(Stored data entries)
+++

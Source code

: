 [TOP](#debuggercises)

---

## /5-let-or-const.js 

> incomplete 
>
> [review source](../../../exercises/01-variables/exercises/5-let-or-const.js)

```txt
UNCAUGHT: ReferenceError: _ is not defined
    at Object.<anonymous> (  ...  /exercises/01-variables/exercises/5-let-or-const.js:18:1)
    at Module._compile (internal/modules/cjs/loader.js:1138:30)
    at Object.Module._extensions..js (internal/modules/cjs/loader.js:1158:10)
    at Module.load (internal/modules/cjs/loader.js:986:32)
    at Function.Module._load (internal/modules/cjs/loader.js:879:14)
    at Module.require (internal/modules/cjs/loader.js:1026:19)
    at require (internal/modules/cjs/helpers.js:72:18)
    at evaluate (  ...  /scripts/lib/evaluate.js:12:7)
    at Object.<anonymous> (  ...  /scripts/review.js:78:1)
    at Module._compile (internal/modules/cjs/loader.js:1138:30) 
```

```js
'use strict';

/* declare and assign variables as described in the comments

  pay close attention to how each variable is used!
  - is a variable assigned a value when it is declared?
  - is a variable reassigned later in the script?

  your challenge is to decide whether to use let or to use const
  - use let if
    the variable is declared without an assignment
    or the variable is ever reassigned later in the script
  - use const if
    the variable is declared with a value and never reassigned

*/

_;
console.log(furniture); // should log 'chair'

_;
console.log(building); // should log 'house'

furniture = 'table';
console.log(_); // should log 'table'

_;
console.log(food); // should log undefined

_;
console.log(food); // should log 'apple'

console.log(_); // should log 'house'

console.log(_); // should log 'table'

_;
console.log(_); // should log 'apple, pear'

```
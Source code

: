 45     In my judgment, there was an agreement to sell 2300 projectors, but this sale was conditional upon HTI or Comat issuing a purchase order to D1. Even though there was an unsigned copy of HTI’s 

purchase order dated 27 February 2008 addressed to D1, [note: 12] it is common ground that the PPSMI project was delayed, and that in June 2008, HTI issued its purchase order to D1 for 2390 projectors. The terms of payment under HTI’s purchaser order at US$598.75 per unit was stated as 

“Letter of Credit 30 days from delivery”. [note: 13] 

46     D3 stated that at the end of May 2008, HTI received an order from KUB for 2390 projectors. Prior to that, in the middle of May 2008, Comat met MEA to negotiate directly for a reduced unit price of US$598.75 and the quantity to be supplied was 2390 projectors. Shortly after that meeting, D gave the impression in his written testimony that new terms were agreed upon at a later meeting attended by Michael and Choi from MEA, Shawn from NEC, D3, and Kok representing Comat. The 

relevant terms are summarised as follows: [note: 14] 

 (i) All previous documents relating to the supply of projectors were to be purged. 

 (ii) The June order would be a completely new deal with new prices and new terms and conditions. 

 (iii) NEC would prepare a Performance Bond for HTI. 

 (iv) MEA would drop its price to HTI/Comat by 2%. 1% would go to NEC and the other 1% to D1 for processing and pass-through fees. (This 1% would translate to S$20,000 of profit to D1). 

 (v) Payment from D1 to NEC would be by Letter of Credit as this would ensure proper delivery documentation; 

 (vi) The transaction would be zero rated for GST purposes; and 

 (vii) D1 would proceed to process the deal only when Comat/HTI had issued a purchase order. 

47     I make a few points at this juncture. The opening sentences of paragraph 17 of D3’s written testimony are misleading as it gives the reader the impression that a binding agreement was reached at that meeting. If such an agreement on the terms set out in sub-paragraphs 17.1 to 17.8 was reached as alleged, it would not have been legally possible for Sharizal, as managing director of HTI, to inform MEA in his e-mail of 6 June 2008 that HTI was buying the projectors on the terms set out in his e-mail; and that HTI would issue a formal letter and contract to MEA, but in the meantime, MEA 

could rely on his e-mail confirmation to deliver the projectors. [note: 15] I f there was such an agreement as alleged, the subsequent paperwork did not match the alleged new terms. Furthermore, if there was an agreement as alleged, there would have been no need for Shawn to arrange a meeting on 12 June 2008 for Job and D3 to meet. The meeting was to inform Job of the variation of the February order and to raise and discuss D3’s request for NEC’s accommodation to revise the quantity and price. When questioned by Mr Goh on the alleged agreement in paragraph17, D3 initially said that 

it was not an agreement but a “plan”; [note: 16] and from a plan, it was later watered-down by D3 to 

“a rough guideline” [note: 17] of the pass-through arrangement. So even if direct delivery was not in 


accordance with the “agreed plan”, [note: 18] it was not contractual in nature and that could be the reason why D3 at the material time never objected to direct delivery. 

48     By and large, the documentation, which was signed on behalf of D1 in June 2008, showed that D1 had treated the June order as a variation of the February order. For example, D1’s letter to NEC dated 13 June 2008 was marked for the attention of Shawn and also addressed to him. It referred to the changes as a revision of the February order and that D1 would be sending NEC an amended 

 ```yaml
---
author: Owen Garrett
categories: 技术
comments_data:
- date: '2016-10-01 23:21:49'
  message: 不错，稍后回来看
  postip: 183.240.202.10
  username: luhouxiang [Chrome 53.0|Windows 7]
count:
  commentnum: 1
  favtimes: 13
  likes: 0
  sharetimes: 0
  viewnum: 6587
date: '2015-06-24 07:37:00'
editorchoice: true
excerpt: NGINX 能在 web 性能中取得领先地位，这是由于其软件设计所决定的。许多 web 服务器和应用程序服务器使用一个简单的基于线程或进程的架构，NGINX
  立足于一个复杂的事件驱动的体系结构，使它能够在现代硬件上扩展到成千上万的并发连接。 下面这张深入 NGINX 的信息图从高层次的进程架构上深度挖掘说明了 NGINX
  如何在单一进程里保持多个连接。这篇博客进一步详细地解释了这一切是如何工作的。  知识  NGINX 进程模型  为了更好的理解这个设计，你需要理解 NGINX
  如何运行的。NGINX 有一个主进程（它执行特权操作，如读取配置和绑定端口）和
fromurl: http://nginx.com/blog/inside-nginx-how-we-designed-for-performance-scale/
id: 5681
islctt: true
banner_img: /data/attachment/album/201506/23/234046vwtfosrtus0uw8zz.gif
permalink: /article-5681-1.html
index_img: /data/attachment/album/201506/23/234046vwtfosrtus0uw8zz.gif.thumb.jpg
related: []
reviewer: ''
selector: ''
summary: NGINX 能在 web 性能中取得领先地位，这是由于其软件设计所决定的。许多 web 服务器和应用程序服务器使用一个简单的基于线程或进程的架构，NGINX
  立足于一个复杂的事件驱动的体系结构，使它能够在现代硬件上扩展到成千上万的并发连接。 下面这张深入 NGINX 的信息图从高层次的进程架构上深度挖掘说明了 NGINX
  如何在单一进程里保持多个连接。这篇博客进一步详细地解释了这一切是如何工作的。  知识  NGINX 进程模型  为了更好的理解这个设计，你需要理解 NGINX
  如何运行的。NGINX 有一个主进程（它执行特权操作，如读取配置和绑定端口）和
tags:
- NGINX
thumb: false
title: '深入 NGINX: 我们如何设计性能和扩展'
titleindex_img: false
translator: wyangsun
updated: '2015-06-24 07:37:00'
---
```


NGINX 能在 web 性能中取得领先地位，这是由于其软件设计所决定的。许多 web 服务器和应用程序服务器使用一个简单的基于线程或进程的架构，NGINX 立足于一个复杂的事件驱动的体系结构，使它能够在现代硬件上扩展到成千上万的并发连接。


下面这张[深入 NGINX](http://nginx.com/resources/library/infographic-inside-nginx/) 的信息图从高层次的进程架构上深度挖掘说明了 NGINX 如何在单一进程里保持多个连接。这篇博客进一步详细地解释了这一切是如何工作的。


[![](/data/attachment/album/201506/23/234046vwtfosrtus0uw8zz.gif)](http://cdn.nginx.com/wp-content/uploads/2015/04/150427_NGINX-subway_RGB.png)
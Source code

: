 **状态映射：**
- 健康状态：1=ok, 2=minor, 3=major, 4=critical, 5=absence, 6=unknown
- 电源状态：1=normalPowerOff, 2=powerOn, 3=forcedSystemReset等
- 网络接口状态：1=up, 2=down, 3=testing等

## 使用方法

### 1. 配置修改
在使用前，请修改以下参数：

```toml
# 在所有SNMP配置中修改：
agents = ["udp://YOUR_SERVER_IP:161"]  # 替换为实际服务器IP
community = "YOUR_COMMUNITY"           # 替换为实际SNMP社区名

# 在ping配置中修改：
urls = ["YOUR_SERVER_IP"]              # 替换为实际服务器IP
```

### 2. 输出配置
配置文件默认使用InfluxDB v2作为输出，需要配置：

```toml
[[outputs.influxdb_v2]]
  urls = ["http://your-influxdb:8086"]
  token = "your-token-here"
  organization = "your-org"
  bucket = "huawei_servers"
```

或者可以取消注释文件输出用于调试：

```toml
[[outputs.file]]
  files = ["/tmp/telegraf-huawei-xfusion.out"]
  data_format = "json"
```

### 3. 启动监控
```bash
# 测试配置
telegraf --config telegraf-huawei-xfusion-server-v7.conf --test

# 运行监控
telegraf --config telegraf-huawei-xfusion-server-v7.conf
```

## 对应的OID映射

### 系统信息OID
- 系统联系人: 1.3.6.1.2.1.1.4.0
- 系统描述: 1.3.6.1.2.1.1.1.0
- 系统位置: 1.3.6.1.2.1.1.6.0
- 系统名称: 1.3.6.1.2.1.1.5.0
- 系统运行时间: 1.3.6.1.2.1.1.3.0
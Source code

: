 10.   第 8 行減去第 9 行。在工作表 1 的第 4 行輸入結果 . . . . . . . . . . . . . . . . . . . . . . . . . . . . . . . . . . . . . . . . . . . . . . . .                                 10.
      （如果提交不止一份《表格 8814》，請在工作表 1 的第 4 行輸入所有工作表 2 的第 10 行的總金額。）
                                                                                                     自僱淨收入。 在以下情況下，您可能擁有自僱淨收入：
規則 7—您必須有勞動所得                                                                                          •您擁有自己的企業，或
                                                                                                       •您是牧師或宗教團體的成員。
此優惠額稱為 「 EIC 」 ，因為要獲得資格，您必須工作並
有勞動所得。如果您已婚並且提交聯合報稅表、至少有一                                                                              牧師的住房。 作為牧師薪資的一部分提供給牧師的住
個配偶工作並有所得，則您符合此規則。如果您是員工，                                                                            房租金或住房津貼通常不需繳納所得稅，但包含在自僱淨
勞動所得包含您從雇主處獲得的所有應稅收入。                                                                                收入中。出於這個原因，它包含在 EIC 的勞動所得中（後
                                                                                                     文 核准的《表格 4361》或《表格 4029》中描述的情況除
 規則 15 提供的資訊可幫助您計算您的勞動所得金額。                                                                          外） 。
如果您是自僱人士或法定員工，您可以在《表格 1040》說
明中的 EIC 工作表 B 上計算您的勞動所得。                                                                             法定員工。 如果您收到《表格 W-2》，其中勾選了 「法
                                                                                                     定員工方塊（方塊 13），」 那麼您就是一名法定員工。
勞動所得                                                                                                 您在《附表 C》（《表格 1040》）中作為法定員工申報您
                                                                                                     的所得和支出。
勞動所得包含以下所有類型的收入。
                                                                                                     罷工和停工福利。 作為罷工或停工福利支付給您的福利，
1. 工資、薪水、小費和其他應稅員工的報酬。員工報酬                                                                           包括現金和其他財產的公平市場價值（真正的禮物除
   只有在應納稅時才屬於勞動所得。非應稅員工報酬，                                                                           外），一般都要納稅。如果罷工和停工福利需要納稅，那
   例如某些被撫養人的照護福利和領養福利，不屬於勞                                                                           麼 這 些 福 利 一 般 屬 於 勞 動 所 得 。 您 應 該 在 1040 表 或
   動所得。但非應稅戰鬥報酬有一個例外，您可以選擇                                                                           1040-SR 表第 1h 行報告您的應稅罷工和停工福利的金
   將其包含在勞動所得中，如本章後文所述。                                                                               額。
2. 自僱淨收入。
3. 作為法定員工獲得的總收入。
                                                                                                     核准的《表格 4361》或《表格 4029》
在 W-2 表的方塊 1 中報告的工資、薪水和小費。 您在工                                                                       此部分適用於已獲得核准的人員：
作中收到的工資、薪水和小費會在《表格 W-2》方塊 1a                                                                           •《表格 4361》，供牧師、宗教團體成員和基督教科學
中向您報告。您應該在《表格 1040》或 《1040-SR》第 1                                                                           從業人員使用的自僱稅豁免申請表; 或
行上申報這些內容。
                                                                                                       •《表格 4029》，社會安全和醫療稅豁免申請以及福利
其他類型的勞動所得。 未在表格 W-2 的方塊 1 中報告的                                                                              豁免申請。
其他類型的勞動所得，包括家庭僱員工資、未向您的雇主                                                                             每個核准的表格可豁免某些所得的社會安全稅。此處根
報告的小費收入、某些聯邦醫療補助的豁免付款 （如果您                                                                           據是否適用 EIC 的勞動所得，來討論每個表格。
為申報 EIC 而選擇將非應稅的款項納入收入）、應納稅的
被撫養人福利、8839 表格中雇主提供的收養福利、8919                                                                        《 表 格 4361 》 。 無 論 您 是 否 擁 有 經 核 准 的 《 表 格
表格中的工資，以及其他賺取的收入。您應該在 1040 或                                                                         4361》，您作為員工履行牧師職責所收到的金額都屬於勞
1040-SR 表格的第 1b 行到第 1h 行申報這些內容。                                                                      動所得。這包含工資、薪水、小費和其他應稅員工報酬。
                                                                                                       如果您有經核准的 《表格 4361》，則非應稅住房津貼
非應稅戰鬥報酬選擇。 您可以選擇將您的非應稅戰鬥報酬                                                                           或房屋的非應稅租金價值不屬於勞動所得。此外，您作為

+++

**To do**. Number of lines above containing the word "variables": state it and add nothing else.

**Answer space**. 3